02 November 2006

thought at the speed of writing 


Apologies to all those over the past couple of years who I asked to proofread the PhD - as happens with these things, the distance between checking it and having to hand it in has narrowed to the width of a minor (but extremely painful) paper cut, and it wouldn't be fair to rush you so ('I want it back by tomorrow teatime, you bastards').

Having said that, none of you would have liked it anyway! The antihumanists (scientific, political and phenomenological) would hate the naive Feuerbachianism and the veritable onslaught of Kantian philosophical anthropology; the nihilists would detest the misplaced political optimism, and the anarchists would be cross at all the Marx (though they might like the rationalism). The rest of you will just find it dull, and my dear analytic friend would just throw up her hands in horror at the intense lack of rigour. That said, you can all have a copy if you like - but let's see if I pass my viva first, eh. Kinda hoping I will, not least because it'll make retaining my job beyond the probation period a lot easier. No pressure there then. Heh. Of course, the viva just has to be happening in the last week of this semester, at which point I'll probably be so tired that my ears will have melted and I'll have forgotten my name.

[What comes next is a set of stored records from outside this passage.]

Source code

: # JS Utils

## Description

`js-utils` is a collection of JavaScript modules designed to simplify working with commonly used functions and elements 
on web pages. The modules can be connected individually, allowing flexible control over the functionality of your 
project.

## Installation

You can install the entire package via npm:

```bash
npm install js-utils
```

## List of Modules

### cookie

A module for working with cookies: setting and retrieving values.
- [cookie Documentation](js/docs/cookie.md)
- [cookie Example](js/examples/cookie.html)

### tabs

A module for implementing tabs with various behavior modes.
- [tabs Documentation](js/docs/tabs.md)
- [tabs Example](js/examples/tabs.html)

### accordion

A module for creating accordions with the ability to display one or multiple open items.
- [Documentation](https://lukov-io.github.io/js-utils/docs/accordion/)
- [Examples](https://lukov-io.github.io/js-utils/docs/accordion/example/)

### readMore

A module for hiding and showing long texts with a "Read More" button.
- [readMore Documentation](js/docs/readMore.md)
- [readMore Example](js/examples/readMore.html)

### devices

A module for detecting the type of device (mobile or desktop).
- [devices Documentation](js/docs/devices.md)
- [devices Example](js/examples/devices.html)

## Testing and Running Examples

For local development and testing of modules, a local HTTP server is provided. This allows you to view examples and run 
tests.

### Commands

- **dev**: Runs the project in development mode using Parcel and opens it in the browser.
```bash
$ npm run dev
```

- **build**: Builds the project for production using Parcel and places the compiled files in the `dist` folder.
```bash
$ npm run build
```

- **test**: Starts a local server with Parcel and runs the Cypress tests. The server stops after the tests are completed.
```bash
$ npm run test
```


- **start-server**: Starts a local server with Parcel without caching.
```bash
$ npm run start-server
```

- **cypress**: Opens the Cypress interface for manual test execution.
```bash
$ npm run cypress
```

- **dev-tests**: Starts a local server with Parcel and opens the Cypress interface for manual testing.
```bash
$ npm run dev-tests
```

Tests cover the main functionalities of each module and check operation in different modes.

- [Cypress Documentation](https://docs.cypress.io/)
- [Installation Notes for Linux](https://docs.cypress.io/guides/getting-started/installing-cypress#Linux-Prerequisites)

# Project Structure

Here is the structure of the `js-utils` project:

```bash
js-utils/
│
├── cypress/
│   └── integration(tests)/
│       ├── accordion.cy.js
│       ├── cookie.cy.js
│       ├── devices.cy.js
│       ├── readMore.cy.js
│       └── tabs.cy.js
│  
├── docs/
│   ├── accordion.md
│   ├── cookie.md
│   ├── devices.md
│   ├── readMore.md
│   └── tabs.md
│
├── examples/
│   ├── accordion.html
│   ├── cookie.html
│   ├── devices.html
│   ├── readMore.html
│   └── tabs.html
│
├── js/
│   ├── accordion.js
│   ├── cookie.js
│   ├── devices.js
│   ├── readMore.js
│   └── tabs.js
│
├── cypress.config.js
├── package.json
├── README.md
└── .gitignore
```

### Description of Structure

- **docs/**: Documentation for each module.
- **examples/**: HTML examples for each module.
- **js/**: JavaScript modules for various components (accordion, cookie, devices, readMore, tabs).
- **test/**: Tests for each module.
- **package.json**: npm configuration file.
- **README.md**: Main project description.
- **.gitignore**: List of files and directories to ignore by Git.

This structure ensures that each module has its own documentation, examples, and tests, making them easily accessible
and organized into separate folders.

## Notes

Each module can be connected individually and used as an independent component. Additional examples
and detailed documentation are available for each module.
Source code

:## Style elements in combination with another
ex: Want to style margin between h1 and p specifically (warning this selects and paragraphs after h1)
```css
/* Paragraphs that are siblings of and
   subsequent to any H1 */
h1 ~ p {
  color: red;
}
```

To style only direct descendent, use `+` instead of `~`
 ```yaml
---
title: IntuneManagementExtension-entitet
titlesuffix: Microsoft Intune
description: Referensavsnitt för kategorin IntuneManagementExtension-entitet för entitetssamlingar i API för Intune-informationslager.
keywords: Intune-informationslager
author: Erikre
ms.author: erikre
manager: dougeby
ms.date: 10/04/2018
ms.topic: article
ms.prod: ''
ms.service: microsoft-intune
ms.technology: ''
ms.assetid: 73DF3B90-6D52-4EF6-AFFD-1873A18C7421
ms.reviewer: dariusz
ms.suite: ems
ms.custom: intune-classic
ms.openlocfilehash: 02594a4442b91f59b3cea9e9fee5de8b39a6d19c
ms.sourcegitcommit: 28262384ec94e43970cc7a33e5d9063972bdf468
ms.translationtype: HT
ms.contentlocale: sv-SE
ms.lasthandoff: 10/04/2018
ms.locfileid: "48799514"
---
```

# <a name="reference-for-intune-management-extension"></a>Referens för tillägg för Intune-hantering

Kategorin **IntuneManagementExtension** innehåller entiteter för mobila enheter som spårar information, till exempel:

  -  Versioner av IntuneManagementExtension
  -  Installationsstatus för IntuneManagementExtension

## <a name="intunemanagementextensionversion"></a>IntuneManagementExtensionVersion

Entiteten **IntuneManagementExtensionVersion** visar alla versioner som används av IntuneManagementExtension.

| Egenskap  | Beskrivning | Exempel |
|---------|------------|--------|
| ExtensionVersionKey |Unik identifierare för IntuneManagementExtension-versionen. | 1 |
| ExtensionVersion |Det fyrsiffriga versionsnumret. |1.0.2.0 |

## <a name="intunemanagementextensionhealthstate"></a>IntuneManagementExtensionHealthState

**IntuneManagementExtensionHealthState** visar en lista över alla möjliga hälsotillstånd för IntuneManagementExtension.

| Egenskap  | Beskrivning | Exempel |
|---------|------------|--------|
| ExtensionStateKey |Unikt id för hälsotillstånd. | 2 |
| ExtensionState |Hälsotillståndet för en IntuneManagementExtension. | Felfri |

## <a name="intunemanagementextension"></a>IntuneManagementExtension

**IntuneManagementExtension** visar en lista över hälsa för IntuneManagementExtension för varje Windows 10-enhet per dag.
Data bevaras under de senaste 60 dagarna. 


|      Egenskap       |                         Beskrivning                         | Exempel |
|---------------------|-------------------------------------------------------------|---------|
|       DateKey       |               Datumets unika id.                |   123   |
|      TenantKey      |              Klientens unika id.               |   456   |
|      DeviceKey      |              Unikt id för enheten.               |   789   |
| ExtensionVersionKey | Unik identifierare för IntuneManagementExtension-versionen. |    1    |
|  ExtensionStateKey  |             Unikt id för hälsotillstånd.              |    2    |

One of the interesting things to come out of the PhD being so wonderfully proofread by the one person who did look at it properly, a certain Roger, whose professional skills I would unconditionally recommend to anyone, is the disparity between what we might call the 'speed of thought' and its textual presentation. Clarify, pig! That is to say, when composing an argument in one's head and, wishing as always to pacify the academic big other, one tends to immediately (dialectically, even) imagine the critique of said argument. In this manner, one often ends up including the hypothetical criticism in the same sentence as the argument itself. This creates a series of potentially infinite clauses ('this, but maybe this, but then again, this, back to this, etc.') all of which, while reflecting the way in which thought thinks itself, makes for very bad, highly convoluted reading. Thought and writing are perhaps separate entities...

In conclusion, don't copy thought - it's just a big horrible mess. Just try and write nicely. You can fill in the content later. It's what the big academic other wants, after all, the shriveled judgemental bastard. Easiest of all, of course, would be to never start a PhD in the first place. Ah, wisdom! You always come too late!